> [DATA RECORDS]:
● ● ● ● ●

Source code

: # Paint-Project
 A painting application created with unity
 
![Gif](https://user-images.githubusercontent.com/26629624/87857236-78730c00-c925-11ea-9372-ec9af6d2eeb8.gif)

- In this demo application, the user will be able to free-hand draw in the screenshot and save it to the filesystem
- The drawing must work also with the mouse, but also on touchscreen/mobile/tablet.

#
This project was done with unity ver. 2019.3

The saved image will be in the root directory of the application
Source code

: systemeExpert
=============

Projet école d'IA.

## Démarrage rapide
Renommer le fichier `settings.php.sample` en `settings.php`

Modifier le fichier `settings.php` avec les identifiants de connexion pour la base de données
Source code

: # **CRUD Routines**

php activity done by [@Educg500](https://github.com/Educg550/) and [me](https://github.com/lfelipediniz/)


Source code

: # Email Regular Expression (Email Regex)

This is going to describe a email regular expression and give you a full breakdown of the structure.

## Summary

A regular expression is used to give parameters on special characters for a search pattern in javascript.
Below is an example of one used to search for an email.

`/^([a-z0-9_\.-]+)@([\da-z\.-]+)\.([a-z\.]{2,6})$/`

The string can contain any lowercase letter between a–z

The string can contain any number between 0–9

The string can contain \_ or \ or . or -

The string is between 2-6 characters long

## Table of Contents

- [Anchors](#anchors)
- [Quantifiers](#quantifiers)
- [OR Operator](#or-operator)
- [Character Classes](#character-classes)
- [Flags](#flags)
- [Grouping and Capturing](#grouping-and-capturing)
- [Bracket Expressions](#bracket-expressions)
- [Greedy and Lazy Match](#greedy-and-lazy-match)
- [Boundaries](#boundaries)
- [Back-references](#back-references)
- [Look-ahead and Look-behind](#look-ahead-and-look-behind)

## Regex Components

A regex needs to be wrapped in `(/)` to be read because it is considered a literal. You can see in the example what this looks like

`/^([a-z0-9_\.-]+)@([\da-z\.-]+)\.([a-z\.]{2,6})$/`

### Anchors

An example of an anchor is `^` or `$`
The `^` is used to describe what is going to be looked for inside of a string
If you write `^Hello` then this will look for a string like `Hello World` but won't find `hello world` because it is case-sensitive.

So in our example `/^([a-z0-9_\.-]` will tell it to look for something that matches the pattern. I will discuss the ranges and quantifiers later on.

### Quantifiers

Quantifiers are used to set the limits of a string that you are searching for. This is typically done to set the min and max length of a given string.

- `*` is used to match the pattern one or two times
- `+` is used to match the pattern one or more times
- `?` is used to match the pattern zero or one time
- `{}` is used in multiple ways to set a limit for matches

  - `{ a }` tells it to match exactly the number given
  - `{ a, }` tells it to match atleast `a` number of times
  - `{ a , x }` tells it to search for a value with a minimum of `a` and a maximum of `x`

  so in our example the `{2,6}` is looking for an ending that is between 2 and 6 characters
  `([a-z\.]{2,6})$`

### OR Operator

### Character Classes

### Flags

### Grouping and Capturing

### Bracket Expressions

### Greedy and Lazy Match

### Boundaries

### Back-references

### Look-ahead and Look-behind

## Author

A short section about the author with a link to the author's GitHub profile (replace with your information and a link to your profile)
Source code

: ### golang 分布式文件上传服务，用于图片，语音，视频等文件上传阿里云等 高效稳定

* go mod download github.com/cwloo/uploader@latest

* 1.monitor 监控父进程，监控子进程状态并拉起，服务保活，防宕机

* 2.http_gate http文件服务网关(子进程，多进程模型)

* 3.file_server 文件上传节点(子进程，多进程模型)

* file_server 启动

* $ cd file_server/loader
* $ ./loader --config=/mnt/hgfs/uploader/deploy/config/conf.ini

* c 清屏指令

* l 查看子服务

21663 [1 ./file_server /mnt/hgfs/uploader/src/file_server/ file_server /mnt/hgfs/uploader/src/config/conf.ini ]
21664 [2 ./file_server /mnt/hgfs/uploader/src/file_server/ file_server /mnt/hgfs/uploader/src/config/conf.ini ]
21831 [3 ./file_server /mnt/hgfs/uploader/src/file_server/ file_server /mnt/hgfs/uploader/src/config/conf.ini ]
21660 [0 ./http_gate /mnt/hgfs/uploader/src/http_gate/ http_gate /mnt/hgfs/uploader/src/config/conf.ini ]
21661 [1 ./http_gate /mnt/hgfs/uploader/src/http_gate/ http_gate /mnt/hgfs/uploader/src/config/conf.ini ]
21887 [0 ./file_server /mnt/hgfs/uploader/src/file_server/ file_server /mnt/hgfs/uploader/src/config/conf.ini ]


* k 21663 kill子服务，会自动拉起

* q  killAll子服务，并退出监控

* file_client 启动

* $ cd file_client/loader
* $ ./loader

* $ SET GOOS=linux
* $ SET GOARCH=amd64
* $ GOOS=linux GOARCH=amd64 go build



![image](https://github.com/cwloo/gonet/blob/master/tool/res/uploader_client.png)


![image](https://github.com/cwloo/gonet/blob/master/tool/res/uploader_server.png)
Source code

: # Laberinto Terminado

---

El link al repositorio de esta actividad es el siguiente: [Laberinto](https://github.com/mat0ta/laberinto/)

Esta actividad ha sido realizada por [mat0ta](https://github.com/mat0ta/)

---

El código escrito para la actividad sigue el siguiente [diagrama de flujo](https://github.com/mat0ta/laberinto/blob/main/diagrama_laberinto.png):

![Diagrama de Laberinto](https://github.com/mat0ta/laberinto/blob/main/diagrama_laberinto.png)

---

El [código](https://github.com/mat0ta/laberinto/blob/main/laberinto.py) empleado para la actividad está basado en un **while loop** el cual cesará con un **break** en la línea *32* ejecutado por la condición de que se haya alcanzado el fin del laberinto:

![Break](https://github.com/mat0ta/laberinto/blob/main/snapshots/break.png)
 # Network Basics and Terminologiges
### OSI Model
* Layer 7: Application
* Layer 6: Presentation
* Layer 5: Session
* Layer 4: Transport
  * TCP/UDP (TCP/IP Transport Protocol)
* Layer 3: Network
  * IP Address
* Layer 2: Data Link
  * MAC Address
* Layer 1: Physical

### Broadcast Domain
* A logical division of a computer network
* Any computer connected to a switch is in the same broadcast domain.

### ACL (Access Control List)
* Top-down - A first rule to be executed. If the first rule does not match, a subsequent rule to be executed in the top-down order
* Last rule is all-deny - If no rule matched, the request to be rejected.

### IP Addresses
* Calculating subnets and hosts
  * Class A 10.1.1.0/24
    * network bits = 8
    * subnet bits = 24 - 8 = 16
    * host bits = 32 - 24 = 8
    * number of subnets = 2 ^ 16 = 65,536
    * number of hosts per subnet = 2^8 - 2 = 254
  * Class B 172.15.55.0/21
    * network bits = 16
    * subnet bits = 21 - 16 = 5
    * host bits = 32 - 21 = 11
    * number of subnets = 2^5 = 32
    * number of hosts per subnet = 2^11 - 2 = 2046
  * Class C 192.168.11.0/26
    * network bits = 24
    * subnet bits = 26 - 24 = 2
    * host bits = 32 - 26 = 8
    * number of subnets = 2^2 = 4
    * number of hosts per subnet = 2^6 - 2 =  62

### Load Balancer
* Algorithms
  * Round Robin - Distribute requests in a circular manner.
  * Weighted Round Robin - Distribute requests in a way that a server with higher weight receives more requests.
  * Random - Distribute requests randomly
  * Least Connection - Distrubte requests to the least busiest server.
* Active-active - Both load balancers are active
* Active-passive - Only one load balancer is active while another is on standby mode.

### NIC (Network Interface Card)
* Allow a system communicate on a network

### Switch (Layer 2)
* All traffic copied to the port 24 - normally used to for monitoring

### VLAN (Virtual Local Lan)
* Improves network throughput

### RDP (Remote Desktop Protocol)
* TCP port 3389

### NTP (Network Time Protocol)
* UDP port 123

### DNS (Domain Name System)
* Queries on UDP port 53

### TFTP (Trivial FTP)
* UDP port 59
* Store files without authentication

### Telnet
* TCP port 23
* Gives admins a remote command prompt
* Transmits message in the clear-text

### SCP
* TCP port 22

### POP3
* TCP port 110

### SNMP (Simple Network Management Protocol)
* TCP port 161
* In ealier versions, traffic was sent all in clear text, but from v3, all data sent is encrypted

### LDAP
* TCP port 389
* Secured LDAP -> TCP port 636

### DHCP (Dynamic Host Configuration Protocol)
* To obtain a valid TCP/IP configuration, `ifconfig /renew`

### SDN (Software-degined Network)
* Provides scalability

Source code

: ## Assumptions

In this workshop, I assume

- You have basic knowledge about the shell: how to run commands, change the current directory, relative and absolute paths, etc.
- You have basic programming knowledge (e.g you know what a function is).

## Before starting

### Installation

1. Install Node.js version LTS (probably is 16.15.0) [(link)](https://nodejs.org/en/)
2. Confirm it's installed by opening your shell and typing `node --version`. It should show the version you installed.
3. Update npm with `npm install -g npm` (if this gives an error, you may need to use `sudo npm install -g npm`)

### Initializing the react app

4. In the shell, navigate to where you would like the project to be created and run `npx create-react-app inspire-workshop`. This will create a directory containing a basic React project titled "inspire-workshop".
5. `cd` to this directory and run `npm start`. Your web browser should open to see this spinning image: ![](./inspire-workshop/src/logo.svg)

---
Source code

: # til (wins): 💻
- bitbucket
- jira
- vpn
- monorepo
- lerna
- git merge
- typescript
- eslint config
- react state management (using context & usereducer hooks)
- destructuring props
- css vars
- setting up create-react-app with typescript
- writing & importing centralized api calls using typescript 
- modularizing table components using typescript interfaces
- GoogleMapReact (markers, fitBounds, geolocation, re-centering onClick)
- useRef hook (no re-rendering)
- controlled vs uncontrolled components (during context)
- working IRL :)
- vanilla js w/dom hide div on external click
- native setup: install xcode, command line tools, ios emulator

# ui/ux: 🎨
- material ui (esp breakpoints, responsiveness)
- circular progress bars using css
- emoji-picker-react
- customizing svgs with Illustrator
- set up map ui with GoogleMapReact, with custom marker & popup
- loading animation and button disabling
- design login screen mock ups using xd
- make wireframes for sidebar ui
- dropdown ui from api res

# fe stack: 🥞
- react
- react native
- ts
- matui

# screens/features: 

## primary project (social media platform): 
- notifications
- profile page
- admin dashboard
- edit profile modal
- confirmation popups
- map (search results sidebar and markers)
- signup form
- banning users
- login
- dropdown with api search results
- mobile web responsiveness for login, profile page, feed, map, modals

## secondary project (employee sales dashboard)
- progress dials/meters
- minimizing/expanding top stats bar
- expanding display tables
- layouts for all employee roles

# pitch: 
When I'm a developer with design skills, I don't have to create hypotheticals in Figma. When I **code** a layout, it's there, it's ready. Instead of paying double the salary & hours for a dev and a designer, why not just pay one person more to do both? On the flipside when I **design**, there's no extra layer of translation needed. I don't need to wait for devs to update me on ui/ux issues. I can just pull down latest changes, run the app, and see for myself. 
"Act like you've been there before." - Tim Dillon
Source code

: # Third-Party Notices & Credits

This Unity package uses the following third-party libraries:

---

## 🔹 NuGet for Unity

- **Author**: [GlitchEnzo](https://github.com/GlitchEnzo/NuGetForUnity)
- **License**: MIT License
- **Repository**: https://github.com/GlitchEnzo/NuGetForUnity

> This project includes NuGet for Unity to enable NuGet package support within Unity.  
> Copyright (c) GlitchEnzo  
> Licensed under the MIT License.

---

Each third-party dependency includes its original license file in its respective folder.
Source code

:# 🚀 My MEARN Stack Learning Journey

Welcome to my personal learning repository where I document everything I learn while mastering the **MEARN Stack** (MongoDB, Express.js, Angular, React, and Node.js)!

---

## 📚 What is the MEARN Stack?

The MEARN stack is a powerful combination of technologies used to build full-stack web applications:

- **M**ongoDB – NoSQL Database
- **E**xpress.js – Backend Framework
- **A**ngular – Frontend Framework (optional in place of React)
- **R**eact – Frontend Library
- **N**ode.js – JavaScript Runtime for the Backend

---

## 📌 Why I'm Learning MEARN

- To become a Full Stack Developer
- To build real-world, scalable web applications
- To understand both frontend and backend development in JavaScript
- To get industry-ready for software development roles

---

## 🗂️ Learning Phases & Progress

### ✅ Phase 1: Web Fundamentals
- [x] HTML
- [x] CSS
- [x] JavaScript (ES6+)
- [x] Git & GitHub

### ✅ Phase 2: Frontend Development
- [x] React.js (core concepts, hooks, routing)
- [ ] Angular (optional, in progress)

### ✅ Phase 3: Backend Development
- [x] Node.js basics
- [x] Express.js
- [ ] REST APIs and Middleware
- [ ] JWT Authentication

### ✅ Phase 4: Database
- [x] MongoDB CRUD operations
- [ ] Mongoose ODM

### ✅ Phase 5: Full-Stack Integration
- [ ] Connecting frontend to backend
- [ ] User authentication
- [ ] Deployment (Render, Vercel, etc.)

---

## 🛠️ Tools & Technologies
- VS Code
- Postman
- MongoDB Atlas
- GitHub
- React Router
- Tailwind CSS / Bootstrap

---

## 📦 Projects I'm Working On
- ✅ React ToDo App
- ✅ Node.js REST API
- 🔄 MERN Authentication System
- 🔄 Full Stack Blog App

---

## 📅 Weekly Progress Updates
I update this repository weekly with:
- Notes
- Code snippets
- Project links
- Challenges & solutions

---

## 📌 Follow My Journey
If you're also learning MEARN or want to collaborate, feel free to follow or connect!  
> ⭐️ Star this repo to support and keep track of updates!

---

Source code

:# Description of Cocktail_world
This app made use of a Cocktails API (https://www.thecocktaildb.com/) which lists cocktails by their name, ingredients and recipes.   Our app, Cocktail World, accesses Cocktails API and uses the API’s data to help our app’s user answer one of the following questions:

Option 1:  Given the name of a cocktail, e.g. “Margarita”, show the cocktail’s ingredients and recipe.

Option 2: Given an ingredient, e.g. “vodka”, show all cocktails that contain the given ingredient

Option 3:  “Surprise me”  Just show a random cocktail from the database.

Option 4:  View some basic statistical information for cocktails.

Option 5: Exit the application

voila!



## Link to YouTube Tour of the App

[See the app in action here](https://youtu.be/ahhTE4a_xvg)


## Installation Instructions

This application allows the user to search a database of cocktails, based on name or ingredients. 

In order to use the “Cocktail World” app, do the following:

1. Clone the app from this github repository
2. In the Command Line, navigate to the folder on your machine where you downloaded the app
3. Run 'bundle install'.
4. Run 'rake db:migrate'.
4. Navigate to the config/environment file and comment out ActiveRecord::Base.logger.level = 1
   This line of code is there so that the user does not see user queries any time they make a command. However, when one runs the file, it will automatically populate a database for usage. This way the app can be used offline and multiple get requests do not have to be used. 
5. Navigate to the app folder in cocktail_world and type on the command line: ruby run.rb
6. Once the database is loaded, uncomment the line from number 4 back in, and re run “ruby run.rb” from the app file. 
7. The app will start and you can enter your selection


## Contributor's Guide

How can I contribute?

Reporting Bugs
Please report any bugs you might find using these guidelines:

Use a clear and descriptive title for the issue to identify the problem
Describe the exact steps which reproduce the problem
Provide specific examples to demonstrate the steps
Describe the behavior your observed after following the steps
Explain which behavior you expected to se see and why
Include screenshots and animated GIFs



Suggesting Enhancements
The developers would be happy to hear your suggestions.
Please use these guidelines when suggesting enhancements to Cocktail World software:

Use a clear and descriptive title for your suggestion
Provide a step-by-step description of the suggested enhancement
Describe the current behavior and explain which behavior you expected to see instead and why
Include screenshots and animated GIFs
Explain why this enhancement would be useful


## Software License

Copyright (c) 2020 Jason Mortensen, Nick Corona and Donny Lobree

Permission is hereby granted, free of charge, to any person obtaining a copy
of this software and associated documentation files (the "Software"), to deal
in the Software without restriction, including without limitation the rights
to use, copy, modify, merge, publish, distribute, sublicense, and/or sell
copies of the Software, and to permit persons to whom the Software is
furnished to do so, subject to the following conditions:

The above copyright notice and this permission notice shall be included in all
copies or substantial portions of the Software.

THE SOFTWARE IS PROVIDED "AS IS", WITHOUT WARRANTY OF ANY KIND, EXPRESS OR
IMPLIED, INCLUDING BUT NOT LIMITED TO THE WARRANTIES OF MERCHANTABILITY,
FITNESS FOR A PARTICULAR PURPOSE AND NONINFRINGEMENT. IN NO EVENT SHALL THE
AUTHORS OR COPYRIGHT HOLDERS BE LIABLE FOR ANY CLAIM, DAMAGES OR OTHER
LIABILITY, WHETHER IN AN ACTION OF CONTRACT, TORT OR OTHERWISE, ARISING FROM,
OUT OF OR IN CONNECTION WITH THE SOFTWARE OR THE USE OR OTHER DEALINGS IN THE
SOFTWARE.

● ● ● ● ●

> [WHAT IS BEING ASKED]:
From the records above, tally every line that contains the string "Capturing"; the reply consists of that number alone.

> [EXPECTED ANSWER]:
2